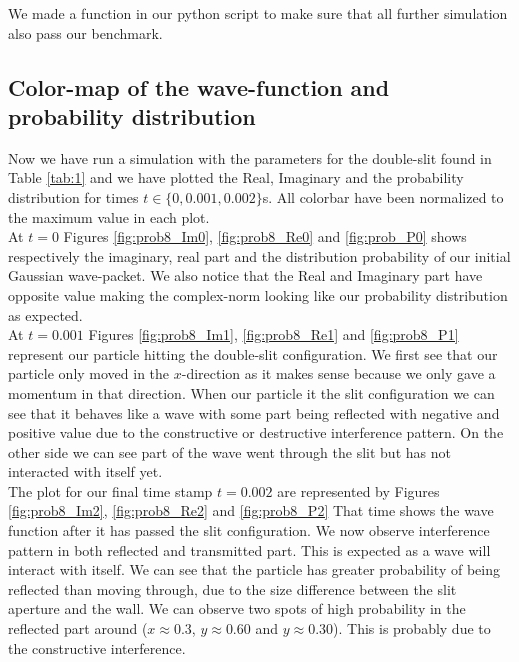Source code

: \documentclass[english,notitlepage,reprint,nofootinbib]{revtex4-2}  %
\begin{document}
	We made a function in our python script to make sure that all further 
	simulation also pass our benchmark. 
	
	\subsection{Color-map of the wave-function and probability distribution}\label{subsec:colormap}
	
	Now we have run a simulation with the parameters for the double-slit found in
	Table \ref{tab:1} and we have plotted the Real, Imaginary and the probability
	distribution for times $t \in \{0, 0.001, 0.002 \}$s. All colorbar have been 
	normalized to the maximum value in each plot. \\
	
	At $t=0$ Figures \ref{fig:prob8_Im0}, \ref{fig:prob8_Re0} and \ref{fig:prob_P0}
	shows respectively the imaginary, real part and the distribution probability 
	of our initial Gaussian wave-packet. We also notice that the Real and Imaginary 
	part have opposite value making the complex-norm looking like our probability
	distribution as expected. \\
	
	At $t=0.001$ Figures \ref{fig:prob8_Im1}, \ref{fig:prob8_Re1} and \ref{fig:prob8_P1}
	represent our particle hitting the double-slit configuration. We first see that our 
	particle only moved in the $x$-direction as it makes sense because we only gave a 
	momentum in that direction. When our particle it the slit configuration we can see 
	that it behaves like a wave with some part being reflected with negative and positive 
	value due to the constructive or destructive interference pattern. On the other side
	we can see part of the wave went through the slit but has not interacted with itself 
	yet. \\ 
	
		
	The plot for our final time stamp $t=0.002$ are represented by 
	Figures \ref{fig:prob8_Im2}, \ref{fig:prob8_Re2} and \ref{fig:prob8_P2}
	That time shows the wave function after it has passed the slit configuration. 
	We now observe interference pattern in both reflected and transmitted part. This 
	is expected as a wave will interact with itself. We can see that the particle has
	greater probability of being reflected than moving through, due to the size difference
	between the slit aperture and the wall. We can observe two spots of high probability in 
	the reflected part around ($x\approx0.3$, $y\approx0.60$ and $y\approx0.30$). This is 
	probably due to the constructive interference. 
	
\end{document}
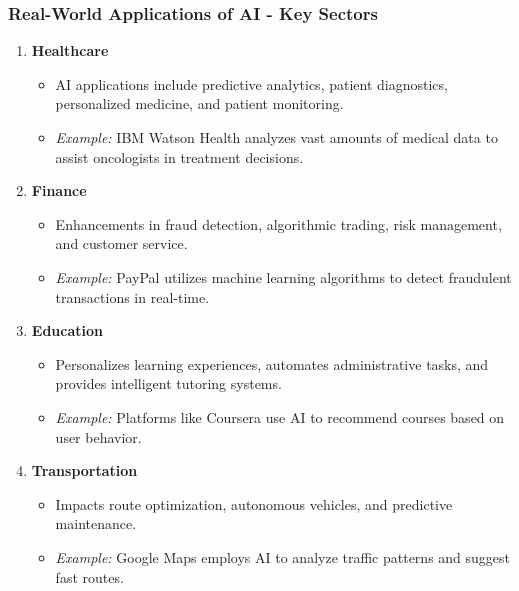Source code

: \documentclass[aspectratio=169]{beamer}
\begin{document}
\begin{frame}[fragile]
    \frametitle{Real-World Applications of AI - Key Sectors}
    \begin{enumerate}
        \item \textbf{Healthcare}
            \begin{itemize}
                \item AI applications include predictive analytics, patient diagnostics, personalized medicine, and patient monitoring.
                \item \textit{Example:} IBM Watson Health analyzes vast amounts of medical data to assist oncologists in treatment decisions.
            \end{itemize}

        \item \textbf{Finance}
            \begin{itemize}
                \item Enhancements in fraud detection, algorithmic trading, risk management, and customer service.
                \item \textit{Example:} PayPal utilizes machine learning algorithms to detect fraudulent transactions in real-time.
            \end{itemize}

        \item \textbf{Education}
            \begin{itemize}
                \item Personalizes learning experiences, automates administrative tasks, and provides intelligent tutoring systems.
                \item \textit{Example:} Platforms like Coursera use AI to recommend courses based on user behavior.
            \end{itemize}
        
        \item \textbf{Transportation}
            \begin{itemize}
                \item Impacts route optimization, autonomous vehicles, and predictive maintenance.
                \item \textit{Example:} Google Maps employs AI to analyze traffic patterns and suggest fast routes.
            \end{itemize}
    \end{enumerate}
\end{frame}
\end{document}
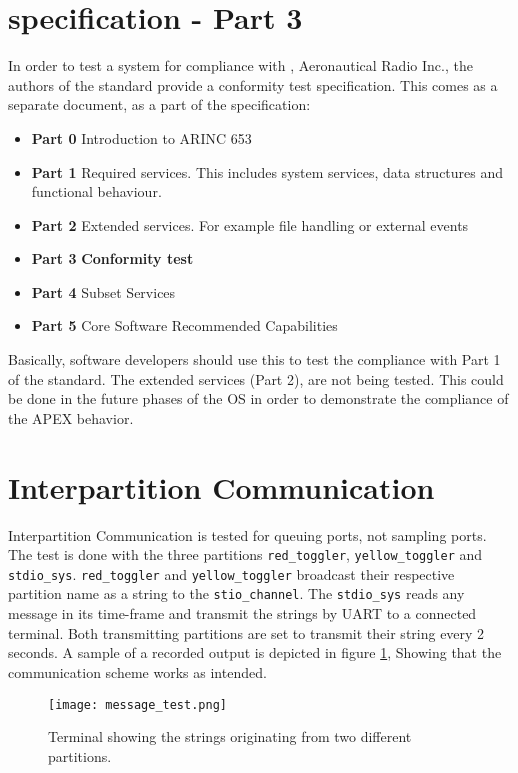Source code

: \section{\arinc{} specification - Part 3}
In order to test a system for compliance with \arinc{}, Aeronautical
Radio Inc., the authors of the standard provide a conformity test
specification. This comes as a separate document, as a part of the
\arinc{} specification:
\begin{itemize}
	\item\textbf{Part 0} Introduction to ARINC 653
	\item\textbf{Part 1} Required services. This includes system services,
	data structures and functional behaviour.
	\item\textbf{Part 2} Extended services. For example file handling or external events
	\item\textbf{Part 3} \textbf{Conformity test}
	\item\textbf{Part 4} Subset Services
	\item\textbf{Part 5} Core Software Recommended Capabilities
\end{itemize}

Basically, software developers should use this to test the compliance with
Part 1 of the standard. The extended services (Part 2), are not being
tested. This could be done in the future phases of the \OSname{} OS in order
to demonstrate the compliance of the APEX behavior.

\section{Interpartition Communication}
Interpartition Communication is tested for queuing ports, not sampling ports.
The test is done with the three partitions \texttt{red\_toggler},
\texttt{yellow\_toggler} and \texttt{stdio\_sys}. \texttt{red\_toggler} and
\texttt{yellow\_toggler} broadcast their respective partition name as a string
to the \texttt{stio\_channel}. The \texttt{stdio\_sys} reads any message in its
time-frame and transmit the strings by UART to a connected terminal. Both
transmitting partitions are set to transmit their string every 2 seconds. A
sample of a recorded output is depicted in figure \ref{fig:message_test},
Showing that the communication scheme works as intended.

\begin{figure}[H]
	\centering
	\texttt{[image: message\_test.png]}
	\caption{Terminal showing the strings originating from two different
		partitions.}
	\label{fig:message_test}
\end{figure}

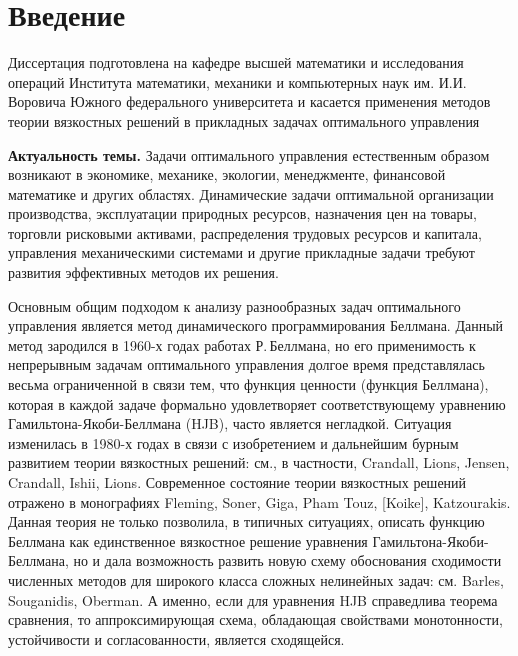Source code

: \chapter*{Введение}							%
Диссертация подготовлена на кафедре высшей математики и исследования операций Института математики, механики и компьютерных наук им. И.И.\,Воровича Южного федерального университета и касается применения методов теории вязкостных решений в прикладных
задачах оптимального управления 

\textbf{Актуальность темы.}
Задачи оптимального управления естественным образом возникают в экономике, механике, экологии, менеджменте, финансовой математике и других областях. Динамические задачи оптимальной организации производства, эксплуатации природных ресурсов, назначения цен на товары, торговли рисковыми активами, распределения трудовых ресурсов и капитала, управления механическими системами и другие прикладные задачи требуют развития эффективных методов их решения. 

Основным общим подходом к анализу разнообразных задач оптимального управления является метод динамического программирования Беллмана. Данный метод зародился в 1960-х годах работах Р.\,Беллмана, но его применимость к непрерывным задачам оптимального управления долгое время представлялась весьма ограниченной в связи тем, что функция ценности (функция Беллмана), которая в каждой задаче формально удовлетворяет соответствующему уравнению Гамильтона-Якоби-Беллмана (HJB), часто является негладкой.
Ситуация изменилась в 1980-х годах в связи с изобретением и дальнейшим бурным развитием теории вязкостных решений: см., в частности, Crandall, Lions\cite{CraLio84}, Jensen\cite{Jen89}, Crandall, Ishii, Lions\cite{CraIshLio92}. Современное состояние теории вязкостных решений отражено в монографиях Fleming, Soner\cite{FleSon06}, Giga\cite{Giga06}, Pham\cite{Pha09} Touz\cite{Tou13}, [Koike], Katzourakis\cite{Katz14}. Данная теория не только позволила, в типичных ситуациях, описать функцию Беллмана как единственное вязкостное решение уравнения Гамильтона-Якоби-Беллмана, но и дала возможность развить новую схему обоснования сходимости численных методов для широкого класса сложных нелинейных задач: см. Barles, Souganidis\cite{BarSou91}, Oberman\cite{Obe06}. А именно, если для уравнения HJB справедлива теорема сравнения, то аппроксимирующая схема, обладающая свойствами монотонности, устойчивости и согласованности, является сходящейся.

> [Your goal]
Report every line of the material above in which "through" appears.

> [Task output]
	we can see part of the wave went through the slit but has not interacted with itself 
	greater probability of being reflected than moving through, due to the size difference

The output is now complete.